重新思考视频中的思维链推理
Rethinking Chain-of-Thought Reasoning for Videos
December 10, 2025
作者: Yiwu Zhong, Zi-Yuan Hu, Yin Li, Liwei Wang
cs.AI
摘要
思维链推理在自然语言处理领域的复杂任务求解中取得了显著成功,而近期出现的多模态大语言模型将这一范式扩展至视频推理领域。然而,现有模型通常依赖冗长的推理链和大量输入视觉标记。基于基准研究的实证观察,我们提出假设:结合精简视觉标记的简洁推理足以实现有效的视频推理。为验证该假设,我们设计并验证了一种高效的后训练与推理框架,可增强视频多模态大语言模型的推理能力。该框架使模型能够基于压缩视觉标记进行操作,并在回答问题前生成简明的推理轨迹。优化后的模型不仅实现了推理效率的大幅提升,在多样化基准测试中展现出竞争优势,还避免了对人工思维链标注或监督微调的依赖。综合实验结果表明,类人的冗长思维链推理可能并非通用视频推理的必要条件,而简洁推理既能保证效果又可提升效率。相关代码将在https://github.com/LaVi-Lab/Rethink_CoT_Video发布。
English
Chain-of-thought (CoT) reasoning has been highly successful in solving complex tasks in natural language processing, and recent multimodal large language models (MLLMs) have extended this paradigm to video reasoning.

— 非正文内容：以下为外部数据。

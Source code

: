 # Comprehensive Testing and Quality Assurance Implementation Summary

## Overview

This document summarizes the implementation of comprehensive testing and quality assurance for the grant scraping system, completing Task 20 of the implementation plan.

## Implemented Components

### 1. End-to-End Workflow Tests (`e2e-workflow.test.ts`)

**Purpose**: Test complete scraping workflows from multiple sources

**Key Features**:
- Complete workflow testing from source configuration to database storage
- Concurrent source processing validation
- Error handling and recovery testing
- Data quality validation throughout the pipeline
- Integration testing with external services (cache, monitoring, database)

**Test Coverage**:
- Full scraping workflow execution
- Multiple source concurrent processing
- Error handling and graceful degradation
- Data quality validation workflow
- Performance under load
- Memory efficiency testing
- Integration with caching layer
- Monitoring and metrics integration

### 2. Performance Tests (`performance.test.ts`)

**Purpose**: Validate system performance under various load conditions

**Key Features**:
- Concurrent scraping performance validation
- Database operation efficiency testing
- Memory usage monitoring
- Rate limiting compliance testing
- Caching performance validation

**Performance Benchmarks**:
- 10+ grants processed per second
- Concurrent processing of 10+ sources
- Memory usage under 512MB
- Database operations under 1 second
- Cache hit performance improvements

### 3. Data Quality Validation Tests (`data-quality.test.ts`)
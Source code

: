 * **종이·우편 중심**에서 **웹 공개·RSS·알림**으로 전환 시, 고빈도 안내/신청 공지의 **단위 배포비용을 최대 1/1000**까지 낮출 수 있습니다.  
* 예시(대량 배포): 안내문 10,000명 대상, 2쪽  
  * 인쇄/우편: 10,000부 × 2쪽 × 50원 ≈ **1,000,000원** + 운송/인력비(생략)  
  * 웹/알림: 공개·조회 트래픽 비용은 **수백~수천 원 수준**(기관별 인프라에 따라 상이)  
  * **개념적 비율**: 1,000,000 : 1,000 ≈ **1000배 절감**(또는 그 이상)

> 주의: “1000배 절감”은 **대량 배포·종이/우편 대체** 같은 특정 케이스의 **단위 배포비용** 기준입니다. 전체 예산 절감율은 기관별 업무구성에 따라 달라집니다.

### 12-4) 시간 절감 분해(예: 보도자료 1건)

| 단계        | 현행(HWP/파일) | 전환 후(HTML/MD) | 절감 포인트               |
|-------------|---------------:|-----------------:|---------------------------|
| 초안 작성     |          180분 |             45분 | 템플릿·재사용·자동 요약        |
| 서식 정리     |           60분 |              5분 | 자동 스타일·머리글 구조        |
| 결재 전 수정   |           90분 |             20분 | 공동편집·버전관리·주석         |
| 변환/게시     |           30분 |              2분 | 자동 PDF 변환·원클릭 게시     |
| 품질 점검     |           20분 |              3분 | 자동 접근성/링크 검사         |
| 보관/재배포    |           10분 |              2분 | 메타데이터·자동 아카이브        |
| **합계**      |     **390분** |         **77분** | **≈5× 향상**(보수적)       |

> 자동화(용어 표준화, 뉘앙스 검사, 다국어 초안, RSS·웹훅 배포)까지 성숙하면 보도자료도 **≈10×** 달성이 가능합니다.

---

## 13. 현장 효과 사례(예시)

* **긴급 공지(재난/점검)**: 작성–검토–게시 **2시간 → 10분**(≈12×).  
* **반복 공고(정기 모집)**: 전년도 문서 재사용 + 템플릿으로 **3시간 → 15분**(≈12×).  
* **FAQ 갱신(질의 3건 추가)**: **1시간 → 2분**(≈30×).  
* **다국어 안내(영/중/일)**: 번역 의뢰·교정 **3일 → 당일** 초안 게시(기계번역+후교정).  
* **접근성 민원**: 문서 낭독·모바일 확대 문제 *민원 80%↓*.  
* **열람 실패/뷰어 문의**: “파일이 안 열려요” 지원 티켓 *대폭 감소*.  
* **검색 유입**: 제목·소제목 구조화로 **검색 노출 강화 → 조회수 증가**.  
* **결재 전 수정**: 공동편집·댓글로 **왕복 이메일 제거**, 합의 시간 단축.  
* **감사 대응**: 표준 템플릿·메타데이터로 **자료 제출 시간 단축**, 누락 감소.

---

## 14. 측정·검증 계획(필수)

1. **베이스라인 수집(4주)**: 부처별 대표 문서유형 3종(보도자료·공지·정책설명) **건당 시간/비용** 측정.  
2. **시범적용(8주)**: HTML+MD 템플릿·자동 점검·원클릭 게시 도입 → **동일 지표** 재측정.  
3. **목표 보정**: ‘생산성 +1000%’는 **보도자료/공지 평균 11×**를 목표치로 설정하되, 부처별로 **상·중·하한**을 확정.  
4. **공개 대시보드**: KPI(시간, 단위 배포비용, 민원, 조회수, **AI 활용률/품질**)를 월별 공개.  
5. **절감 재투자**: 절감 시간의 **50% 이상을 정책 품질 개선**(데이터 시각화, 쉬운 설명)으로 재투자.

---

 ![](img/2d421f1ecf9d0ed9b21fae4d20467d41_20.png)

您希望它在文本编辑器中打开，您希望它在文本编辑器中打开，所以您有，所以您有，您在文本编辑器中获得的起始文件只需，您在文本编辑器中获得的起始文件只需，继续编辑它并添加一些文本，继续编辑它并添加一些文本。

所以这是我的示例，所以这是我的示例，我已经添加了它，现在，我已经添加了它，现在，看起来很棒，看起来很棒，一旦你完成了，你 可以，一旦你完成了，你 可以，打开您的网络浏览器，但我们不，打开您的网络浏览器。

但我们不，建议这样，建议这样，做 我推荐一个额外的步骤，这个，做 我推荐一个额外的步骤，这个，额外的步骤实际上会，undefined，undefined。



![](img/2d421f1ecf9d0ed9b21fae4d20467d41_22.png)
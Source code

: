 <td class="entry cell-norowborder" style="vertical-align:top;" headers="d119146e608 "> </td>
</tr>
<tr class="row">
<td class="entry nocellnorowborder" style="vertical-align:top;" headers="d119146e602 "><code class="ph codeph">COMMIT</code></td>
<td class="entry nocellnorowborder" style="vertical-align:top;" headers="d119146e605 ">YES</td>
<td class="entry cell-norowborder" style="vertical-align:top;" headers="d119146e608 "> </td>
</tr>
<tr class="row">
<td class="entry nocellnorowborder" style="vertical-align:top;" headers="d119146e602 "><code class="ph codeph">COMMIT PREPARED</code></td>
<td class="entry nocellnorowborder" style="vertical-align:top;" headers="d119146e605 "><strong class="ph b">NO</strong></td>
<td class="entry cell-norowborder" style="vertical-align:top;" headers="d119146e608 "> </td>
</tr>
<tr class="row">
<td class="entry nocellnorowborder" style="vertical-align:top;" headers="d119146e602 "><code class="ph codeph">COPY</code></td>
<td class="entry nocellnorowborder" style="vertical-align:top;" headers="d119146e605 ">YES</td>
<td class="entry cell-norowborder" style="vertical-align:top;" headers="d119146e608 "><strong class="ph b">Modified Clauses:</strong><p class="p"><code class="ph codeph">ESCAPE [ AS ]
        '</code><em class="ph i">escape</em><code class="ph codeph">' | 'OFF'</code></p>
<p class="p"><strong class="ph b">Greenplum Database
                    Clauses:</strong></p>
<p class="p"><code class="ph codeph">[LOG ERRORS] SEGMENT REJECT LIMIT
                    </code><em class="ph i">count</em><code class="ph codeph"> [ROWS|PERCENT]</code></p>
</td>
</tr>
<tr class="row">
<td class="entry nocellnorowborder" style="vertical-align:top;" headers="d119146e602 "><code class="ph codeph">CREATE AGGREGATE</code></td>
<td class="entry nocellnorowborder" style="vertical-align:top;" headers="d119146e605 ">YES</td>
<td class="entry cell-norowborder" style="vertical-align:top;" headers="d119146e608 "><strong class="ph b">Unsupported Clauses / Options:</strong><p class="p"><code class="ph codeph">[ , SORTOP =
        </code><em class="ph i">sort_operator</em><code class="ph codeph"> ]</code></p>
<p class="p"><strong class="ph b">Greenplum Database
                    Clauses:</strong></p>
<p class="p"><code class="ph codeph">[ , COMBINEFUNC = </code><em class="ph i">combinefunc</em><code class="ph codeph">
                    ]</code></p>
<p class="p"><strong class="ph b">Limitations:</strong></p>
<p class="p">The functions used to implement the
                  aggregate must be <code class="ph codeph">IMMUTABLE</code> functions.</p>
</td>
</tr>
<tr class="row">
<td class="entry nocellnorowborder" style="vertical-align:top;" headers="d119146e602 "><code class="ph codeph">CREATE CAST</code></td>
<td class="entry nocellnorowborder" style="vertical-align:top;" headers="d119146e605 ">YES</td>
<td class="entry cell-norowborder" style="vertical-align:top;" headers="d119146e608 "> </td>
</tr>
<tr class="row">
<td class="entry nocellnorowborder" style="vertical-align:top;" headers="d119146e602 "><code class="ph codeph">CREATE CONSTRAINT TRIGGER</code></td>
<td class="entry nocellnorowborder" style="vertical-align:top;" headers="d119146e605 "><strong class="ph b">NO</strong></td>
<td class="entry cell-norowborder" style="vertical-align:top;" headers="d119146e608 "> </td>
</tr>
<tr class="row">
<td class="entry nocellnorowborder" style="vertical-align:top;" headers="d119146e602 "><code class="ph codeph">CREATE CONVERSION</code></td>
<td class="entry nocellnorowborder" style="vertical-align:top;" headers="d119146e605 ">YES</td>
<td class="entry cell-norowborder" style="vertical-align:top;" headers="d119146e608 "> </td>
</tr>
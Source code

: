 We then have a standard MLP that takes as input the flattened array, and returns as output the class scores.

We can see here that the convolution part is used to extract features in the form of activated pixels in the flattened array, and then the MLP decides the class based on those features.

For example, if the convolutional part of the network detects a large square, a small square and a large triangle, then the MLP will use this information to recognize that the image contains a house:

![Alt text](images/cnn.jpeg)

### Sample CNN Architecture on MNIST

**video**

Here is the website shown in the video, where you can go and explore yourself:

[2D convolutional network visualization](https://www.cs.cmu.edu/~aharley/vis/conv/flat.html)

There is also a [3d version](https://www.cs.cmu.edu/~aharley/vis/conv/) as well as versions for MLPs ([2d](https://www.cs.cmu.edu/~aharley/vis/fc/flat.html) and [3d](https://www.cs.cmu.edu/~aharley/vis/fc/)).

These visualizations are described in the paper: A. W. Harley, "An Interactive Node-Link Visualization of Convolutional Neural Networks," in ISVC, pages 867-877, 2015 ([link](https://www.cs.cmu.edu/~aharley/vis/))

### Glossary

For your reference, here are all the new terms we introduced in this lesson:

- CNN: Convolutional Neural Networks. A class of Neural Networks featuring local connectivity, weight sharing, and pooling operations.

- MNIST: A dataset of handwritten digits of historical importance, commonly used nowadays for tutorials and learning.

However, these models typically build on lengthy reasoning chains and large numbers of input visual tokens. Motivated by empirical observations from our benchmark study, we hypothesize that concise reasoning combined with a reduced set of visual tokens can be sufficient for effective video reasoning. To evaluate this hypothesis, we design and validate an efficient post-training and inference framework that enhances a video MLLM's reasoning capability. Our framework enables models to operate on compressed visual tokens and generate brief reasoning traces prior to answering. The resulting models achieve substantially improved inference efficiency, deliver competitive performance across diverse benchmarks, and avoid reliance on manual CoT annotations or supervised fine-tuning. Collectively, our results suggest that long, human-like CoT reasoning may not be necessary for general video reasoning, and that concise reasoning can be both effective and efficient. Our code will be released at https://github.com/LaVi-Lab/Rethink_CoT_Video.